Very different results of plasmid assembly between canu and miniasm

[bioprojects]

Dear developers,

Thank you for developing this great software. I found a very different results of plasmid assembly between canu and miniasm as shown in the figure 1) the size of the plasmid assembled by canu is > 2 times larger than that by miniasm, 2) the red gene in the figure appears in 3 regions in the plasmid assembled by canu while in 1 region in the plasmid assembled by miniasm.

For input of miniasm, I used the xxx..correctedReads.fasta.gz produced by canu.

Based on your previous comments, I have been using the following parameters to assemble bacteria carrying a plasmid: overlapper=mhap utgReAlign=true corOutCoverage=100 contigFilter="2 1000 1.0 1.0 2"

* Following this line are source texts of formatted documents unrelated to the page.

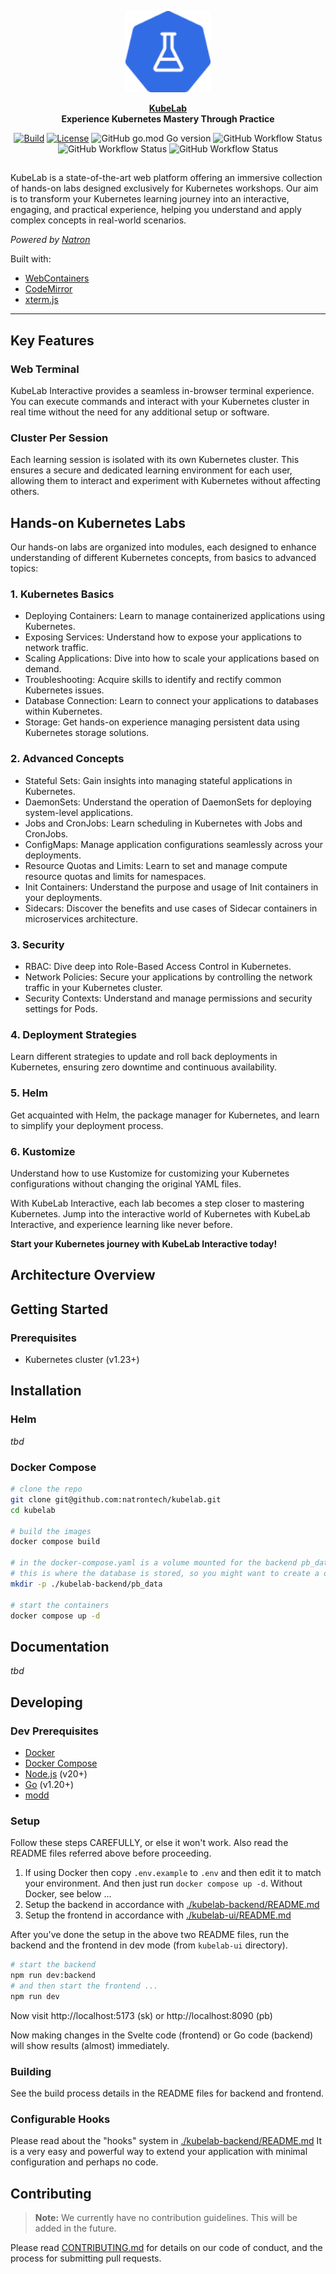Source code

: <p align="center">
    <a href="https://kubelab.natron.io">
        <img height="130px" src="assets/kubelab-logo.png" />
    </a>
</p>

<p align="center">
  <strong>
    <a href="https://kubelab.natron.io/">KubeLab</a>
    <br />
		Experience Kubernetes Mastery Through Practice
  </strong>
</p>

<p align="center">
  <a href="https://github.com/natrontech/kubelab/issues"><img
    src="https://img.shields.io/github/issues/natrontech/kubelab"
    alt="Build"
  /></a>
  <a href="https://github.com/natrontech/kubelab"><img
    src="https://img.shields.io/github/license/natrontech/kubelab"
    alt="License"
  /></a>
	<img alt="GitHub go.mod Go version" src="https://img.shields.io/github/go-mod/go-version/natrontech/kubelab/main/kubelab-backend?label=Go%20Version" />
	<img alt="GitHub Workflow Status" src="https://img.shields.io/github/actions/workflow/status/natrontech/kubelab/ci.yml?label=CI" />
	<img alt="GitHub Workflow Status" src="https://img.shields.io/github/actions/workflow/status/natrontech/kubelab/codeql.yml?label=CodeQL" />
	<img alt="GitHub Workflow Status" src="https://img.shields.io/github/actions/workflow/status/natrontech/kubelab/docker-release.yml?label=Docker%20Release" />
</p>

<h2></h2>

KubeLab is a state-of-the-art web platform offering an immersive collection of hands-on labs designed exclusively for Kubernetes workshops. Our aim is to transform your Kubernetes learning journey into an interactive, engaging, and practical experience, helping you understand and apply complex concepts in real-world scenarios.

*Powered by [Natron](https://natron.io)*

Built with:

- [WebContainers](https://webcontainers.io)
- [CodeMirror](https://codemirror.net/)
- [xterm.js](https://xtermjs.org/)

---

## Key Features

### Web Terminal
KubeLab Interactive provides a seamless in-browser terminal experience. You can execute commands and interact with your Kubernetes cluster in real time without the need for any additional setup or software.

### Cluster Per Session
Each learning session is isolated with its own Kubernetes cluster. This ensures a secure and dedicated learning environment for each user, allowing them to interact and experiment with Kubernetes without affecting others.

## Hands-on Kubernetes Labs
Our hands-on labs are organized into modules, each designed to enhance understanding of different Kubernetes concepts, from basics to advanced topics:

### 1. Kubernetes Basics
- Deploying Containers: Learn to manage containerized applications using Kubernetes.
- Exposing Services: Understand how to expose your applications to network traffic.
- Scaling Applications: Dive into how to scale your applications based on demand.
- Troubleshooting: Acquire skills to identify and rectify common Kubernetes issues.
- Database Connection: Learn to connect your applications to databases within Kubernetes.
- Storage: Get hands-on experience managing persistent data using Kubernetes storage solutions.

### 2. Advanced Concepts
- Stateful Sets: Gain insights into managing stateful applications in Kubernetes.
- DaemonSets: Understand the operation of DaemonSets for deploying system-level applications.
- Jobs and CronJobs: Learn scheduling in Kubernetes with Jobs and CronJobs.
- ConfigMaps: Manage application configurations seamlessly across your deployments.
- Resource Quotas and Limits: Learn to set and manage compute resource quotas and limits for namespaces.
- Init Containers: Understand the purpose and usage of Init containers in your deployments.
- Sidecars: Discover the benefits and use cases of Sidecar containers in microservices architecture.

### 3. Security
- RBAC: Dive deep into Role-Based Access Control in Kubernetes.
- Network Policies: Secure your applications by controlling the network traffic in your Kubernetes cluster.
- Security Contexts: Understand and manage permissions and security settings for Pods.

### 4. Deployment Strategies
Learn different strategies to update and roll back deployments in Kubernetes, ensuring zero downtime and continuous availability.

### 5. Helm
Get acquainted with Helm, the package manager for Kubernetes, and learn to simplify your deployment process.

### 6. Kustomize
Understand how to use Kustomize for customizing your Kubernetes configurations without changing the original YAML files.

With KubeLab Interactive, each lab becomes a step closer to mastering Kubernetes. Jump into the interactive world of Kubernetes with KubeLab Interactive, and experience learning like never before.

**Start your Kubernetes journey with KubeLab Interactive today!**

## Architecture Overview

<!-- <p align="center">
	<img alt="Architecture Overview" src="assets/kubelab-architecture.png" />
</p> -->

## Getting Started

### Prerequisites

- Kubernetes cluster (v1.23+)

## Installation

### Helm

*tbd*

### Docker Compose

```bash
# clone the repo
git clone git@github.com:natrontech/kubelab.git
cd kubelab

# build the images
docker compose build

# in the docker-compose.yaml is a volume mounted for the backend pb_data
# this is where the database is stored, so you might want to create a directory for it or change the path
mkdir -p ./kubelab-backend/pb_data

# start the containers
docker compose up -d
```

## Documentation

*tbd*

## Developing

### Dev Prerequisites

- [Docker](https://docs.docker.com/get-docker/)
- [Docker Compose](https://docs.docker.com/compose/install/)
- [Node.js](https://nodejs.org/en/download/) (v20+)
- [Go](https://golang.org/doc/install) (v1.20+)
- [modd](https://github.com/cortesi/modd/releases)

### Setup

Follow these steps CAREFULLY, or else it won't work. Also read the README files referred above before proceeding.

1. If using Docker then copy `.env.example` to `.env` and then edit it to match your environment. And then just run `docker compose up -d`. Without Docker, see below ...
2. Setup the backend in accordance with [./kubelab-backend/README.md](./kubelab-backend/README.md)
3. Setup the frontend in accordance with [./kubelab-ui/README.md](./kubelab-ui/README.md)

After you've done the setup in the above two README files, run
the backend and the frontend in dev mode (from `kubelab-ui` directory).

```bash
# start the backend
npm run dev:backend
# and then start the frontend ...
npm run dev
```

Now visit http://localhost:5173 (sk) or http://localhost:8090 (pb)

Now making changes in the Svelte code (frontend) or Go code (backend) will show
results (almost) immediately.

### Building

See the build process details in the README files for backend and frontend.

### Configurable Hooks

Please read about the "hooks" system in [./kubelab-backend/README.md](./kubelab-backend/README.md)
It is a very easy and powerful way to extend your application with minimal
configuration and perhaps no code.

## Contributing

> **Note:** We currently have no contribution guidelines. This will be added in the future.

Please read [CONTRIBUTING.md](CONTRIBUTING.md) for details on our code of conduct, and the process for submitting pull requests.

Could you let me know how to interpret and improve the discrepancy?

Thanks a lot in advance.

Best wishes,

Koji

======= Koji Yahara Senior Investigator Antimicrobial Resistance Research Center National Institute of Infectious Diseases 4-2-1 Aobacho, Higashimurayama, Tokyo 189-0002 Japan Tel: +81-42-202-6080

[skoren]

Canu will go around a circular plasmid so it is possible it will end up as 2x the length. I'm not sure if miniasm does this. Have you checked for self-similarity of the contig to itself, trimming the redundant ends and for read support across it?

[bioprojects]

Thank you very much for your comment. miniasm has the cirlator function. We have found that the contig has a large repeat region, which would have caused the problem. I understand that in such a case we have to manually check redundant ends and canu currently does not have a function to check it.

[skoren]

The redundant ends are by design. The gfa file in the latest releases gives the cigar string to enable trimming.